Rocks and sky disappeared, fading to black . . . the black of her closed eyelids. She felt the weight of the blanket drawn up over her body and the chill of the air on her face and understood that she’d been dreaming. Now she was awake. Mostly awake . . .
She felt something else. Who are you?
Nothing. The voice, the sense of presence, had been a product of the dream, nothing more. She . . .
I’m going crazy.
Despair coated that thought. And it wasn’t hers. Not her despair. Not her thought, either.
FIFTEEN
“YOU did what?” Rule stopped moving, phone in one hand, sock in the other.
“Mindspoke someone. I could be wrong, but I’m pretty sure I did. I was half asleep when it happened . . . well, at first I was all the way asleep. I had a nasty dream about hell, complete with rocks and demons. You weren’t there.”
Perversely, that made Rule smile. He shouldn’t have. His nadia had clearly had a nightmare, and he hadn’t been there to hold her. But he couldn’t help but appreciate the unsubtle message her subconscious had sent. “I wonder what your dream meant,” he murmured.
“I have no idea. The point is, in the dre
am the black dragon was swooping down to get me. I yelled at him and someone answered, told me to get out of their head. That woke me up, but I still felt . . . I don’t know how to put it. A connection, I guess. I asked who they were and I ‘heard’ their reply. It felt like mindspeech.”
“Are you saying ‘they’ because you don’t know which pronoun applies?” He finished pulling on his sock and slid his feet into his shoes.
“Of course. Mindspeech isn’t sexed.
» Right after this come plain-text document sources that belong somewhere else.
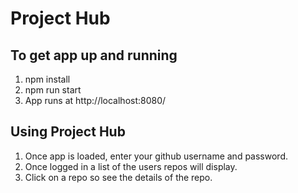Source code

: # Project Hub

## To get app up and running
1. npm install
2. npm run start
3. App runs at http://localhost:8080/

## Using Project Hub
1. Once app is loaded, enter your github username and password.
2. Once logged in a list of the users repos will display.
3. Click on a repo so see the details of the repo.
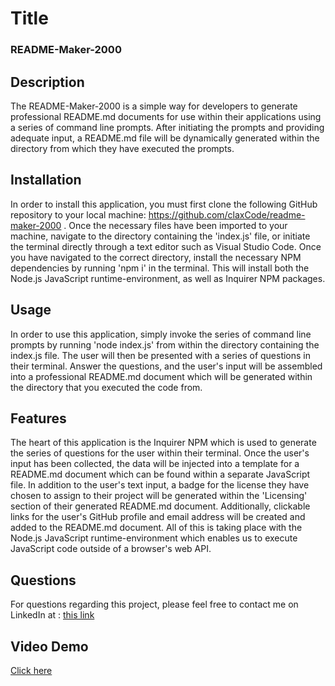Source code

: # Title

### README-Maker-2000


## Description
 The README-Maker-2000 is a simple way for developers to generate professional README.md documents for use within their applications using a series of command line prompts. After initiating the prompts and providing adequate input, a README.md file will be dynamically generated within the directory from which they have executed the prompts.

## Installation

In order to install this application, you must first clone the following GitHub repository to your local machine: https://github.com/claxCode/readme-maker-2000 . Once the necessary files have been imported to your machine, navigate to the directory containing the 'index.js' file, or initiate the terminal directly through a text editor such as Visual Studio Code. Once you have navigated to the correct directory, install the necessary NPM dependencies by running 'npm i' in the terminal. This will install both the Node.js JavaScript runtime-environment, as well as Inquirer NPM packages.

## Usage

In order to use this application, simply invoke the series of command line prompts by running 'node index.js' from within the directory containing the index.js file. The user will then be presented with a series of questions in their terminal. Answer the questions, and the user's input will be assembled into a professional README.md document which will be generated within the directory that you executed the code from.

## Features
The heart of this application is the Inquirer NPM which is used to generate the series of questions for the user within their terminal. Once the user's input has been collected, the data will be injected into a template for a README.md document which can be found within a separate JavaScript file. In addition to the user's text input, a badge for the license they have chosen to assign to their project will be generated within the 'Licensing' section of their generated README.md document. Additionally, clickable links for the user's GitHub profile and email address will be created and added to the README.md document. All of this is taking place with the Node.js JavaScript runtime-environment which enables us to execute JavaScript code outside of a browser's web API.

## Questions

For questions regarding this project, please feel free to contact me on LinkedIn at : <a href="https://www.linkedin.com/in/joshua-claxton-916a2a272/">this link</a>


## Video Demo

<a href="https://drive.google.com/file/d/1FrQ3QcJiFPnuKL16_auZVfDimzjUk8GN/view">Click here</a>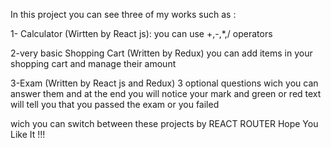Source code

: In this project you can see three of my works such as :

1- Calculator (Wirtten by React js):
  you can use  +,-,*,/ operators

2-very basic Shopping Cart (Written by Redux)
  you can add items in your shopping cart and manage their amount

3-Exam (Written by React js and Redux)
  3 optional questions wich you can answer them and at the end you will notice your mark and green or red text will tell you that you passed the exam or you failed

wich you can switch between these projects by REACT ROUTER
Hope You Like It !!!
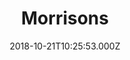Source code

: ---
date: 2018-10-21T10:25:53.000Z
title: Morrisons
latitude: 52.04938134912715
longitude: 0.9546547409704537
category: checkin
---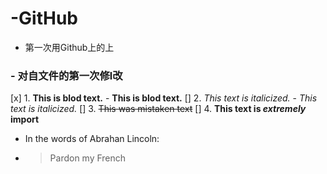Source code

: # -GitHub
- 第一次用Github上的上
###  - 对自文件的第一次修l改
[x] 1. **This is blod text.** 
    - __This is blod text.__
[] 2. *This text is italicized.* 
     - _This text is italicized._
[] 3. ~~This was mistaken text~~
[] 4. **This text is _extremely_ import**
- In the words of Abrahan Lincoln:
- > Pardon my French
Whoever it was thought they were going crazy.”
“Understandable, especially if they’d never experienced mindspeech before.” In Rule’s experience, it was impossible to mistake mindspeech for his own thoughts. It was like the difference between imagining eating chocolate and actually biting into it. “What happened next?’
“I got a headache,” she said wryly.
Rule slid his wallet and a couple more things into the appropriate pockets. “Better now, I hope.”
“God bless ibuprofen. I hope whoever’s party I crashed isn’t still freaked out this morning. Maybe they persuaded themselves they were dreaming.”
“Very likely. You got a headache, but no hallucinations?”
“Nope.” She sounded cheerful about that. “I’m trying not to get all crazy optimistic, but I can’t help thinking that’s a good sign. Maybe my brain is getting itself sorted out.”
“We can hope.” Fully dressed now, Rule left the bedroom where he’d almost slept last night. Every time he’d dozed off, some part of his mind had reached for Lily. Every time, the resulting disorientation had woken him. “What’s on your schedule today?”
“Did Ruben tell you about those HSI guys who dropped by last night?”
“He did.”
“Did he tell you they left a couple photos with me? One of their man, taken from his ID badge. One of a girl—seventeen now, fifteen when the picture was taken. She’s supposed to be a terrorist.”
“Supposed to be?”
“Something’s fishy. I have no idea what. Ruben checked out my visitors, and they’re genuine HSI agents. Everything they told me is accurate—what little of it there was,” she added with disgust. “But they’re up to something. I’m going to see if I can find out what.”